Cicéron poussa un soupir et se redressa. Je m’aperçus avec inquiétude qu’il avait les larmes aux yeux.
— Parce que cela signifie qu’il veut s’unir à Antoine et se cherche un alibi à l’avance. Sa duplicité est si maladroite qu’elle en devient touchante.
Il avait raison, évidemment. Ce même jour, le trente mai, alors que Cicéron recevait les fausses promesses de Lépide, Antoine en personne — la barbe et les cheveux longs et négligés après quarante jours de fuite — arrivait sur la rive opposée au camp de Lépide. Revêtu d’une robe noire, il s’enfonça dans l’eau jusqu’à la poitrine, traversa la rivière et s’approcha de la palissade pour échanger quelques mots avec les légionnaires. Beaucoup le reconnurent pour avoir servi avec lui durant la guerre des Gaules et la guerre civile, et se précipitèrent pour lui parler. Le lendemain, Antoine fit passer le cours d’eau à toute son armée, et les hommes de Lépide les accueillirent à bras ouverts, allant jusqu’à abattre eux-mêmes leurs fortifications pour les laisser entrer. Antoine se vit maître de toute l’armée, et traita Lépide avec le plus grand respect. Il lui donna le nom de « père » et l’assura que, s’il se rangeait à sa cause, il lui laisserait le titre et les honneurs du commandement. Les soldats applaudirent. Lépide accepta.

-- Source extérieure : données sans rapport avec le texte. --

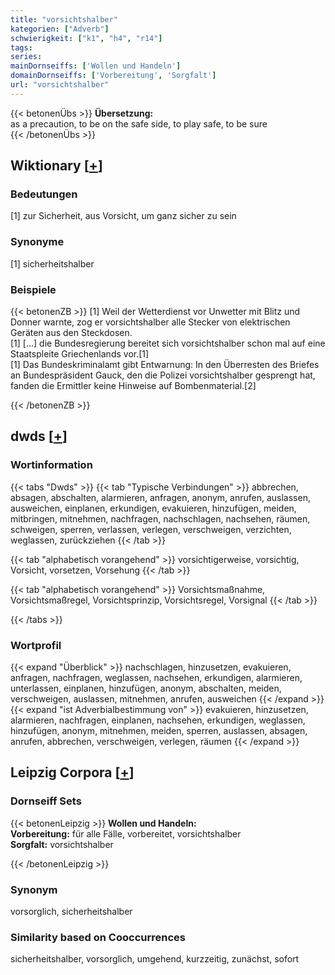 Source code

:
 ```yaml
---
title: "vorsichtshalber"
kategorien: ["Adverb"]
schwierigkeit: ["k1", "h4", "r14"]
tags:
series:
mainDornseiffs: ['Wollen und Handeln']
domainDornseiffs: ['Vorbereitung', 'Sorgfalt']
url: "vorsichtshalber"
---
```


{{< betonenÜbs >}}
**Übersetzung:**  
as a precaution, to be on the safe side, to play safe, to be sure  
{{< /betonenÜbs >}}

## Wiktionary [[+](https://de.wiktionary.org/wiki/vorsichtshalber)]

### Bedeutungen
[1] zur Sicherheit, aus Vorsicht, um ganz sicher zu sein  

### Synonyme
[1] sicherheitshalber  

### Beispiele
{{< betonenZB >}}
[1] Weil der Wetterdienst vor Unwetter mit Blitz und Donner warnte, zog er vorsichtshalber alle Stecker von elektrischen Geräten aus den Steckdosen.  
[1] […] die Bundesregierung bereitet sich vorsichtshalber schon mal auf eine Staatspleite Griechenlands vor.[1]  
[1] Das Bundeskriminalamt gibt Entwarnung: In den Überresten des Briefes an Bundespräsident Gauck, den die Polizei vorsichtshalber gesprengt hat, fanden die Ermittler keine Hinweise auf Bombenmaterial.[2]  

{{< /betonenZB >}}


## dwds [[+](https://www.dwds.de/wb/vorsichtshalber)]

### Wortinformation
{{< tabs "Dwds" >}}
{{< tab "Typische Verbindungen" >}}
abbrechen, absagen, abschalten, alarmieren, anfragen, anonym, anrufen, auslassen, ausweichen, einplanen, erkundigen, evakuieren, hinzufügen, meiden, mitbringen, mitnehmen, nachfragen, nachschlagen, nachsehen, räumen, schweigen, sperren, verlassen, verlegen, verschweigen, verzichten, weglassen, zurückziehen
{{< /tab >}}

{{< tab "alphabetisch vorangehend" >}}
vorsichtigerweise, vorsichtig, Vorsicht, vorsetzen, Vorsehung
{{< /tab >}}

{{< tab "alphabetisch vorangehend" >}}
Vorsichtsmaßnahme, Vorsichtsmaßregel, Vorsichtsprinzip, Vorsichtsregel, Vorsignal
{{< /tab >}}

{{< /tabs >}}

### Wortprofil
{{< expand "Überblick" >}} nachschlagen, hinzusetzen, evakuieren, anfragen, nachfragen, weglassen, nachsehen, erkundigen, alarmieren, unterlassen, einplanen, hinzufügen, anonym, abschalten, meiden, verschweigen, auslassen, mitnehmen, anrufen, ausweichen {{< /expand >}}
{{< expand "ist Adverbialbestimmung von" >}} evakuieren, hinzusetzen, alarmieren, nachfragen, einplanen, nachsehen, erkundigen, weglassen, hinzufügen, anonym, mitnehmen, meiden, sperren, auslassen, absagen, anrufen, abbrechen, verschweigen, verlegen, räumen {{< /expand >}}

## Leipzig Corpora [[+](https://corpora.uni-leipzig.de/en/res?word=vorsichtshalber&corpusId=deu_newscrawl-public_2018)]

### Dornseiff Sets
{{< betonenLeipzig >}}
**Wollen und Handeln:**  
**Vorbereitung:** für alle Fälle, vorbereitet, vorsichtshalber  
**Sorgfalt:** vorsichtshalber  

{{< /betonenLeipzig >}}

### Synonym
vorsorglich, sicherheitshalber


### Similarity based on Cooccurrences
sicherheitshalber, vorsorglich, umgehend, kurzzeitig, zunächst, sofort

Ou c’est du moins le récit qu’ils concoctèrent ensemble. Cicéron était convaincu qu’ils s’étaient entendus depuis le début et que leurs retrouvailles avaient été convenues à l’avance. Mais en prétendant qu’il avait dû s’incliner devant un cas de force majeure, Lépide avait un peu moins l’air d’un traître.
La dépêche de Lépide annonçant le tour catastrophique qu’avait pris la situation mit neuf jours à arriver au Sénat, alors que des rumeurs alarmistes la précédaient déjà. Cornutus la lut aux sénateurs dans le temple de la Concorde.
Je prends les dieux et les hommes à témoin que jamais je n’eus rien de plus à cœur que le salut commun et la liberté : ces sentiments, vous les auriez vus à mes œuvres, si la fortune ne m’en avait arraché le pouvoir. Il y a eu sédition parmi mes soldats. L’armée tout entière a déclaré que sa mission était de ménager les citoyens et de conserver la paix. J’ai été à la lettre contraint de me mettre à sa tête, afin de ne pas compromettre la vie et la sûreté de tant de braves gens. Dans ces circonstances, je vous prie et vous conjure, pères conscrits, de ne pas voir un crime dans ce sentiment honorable qui nous fait reculer moi et mes soldats devant les fléaux de la guerre civile.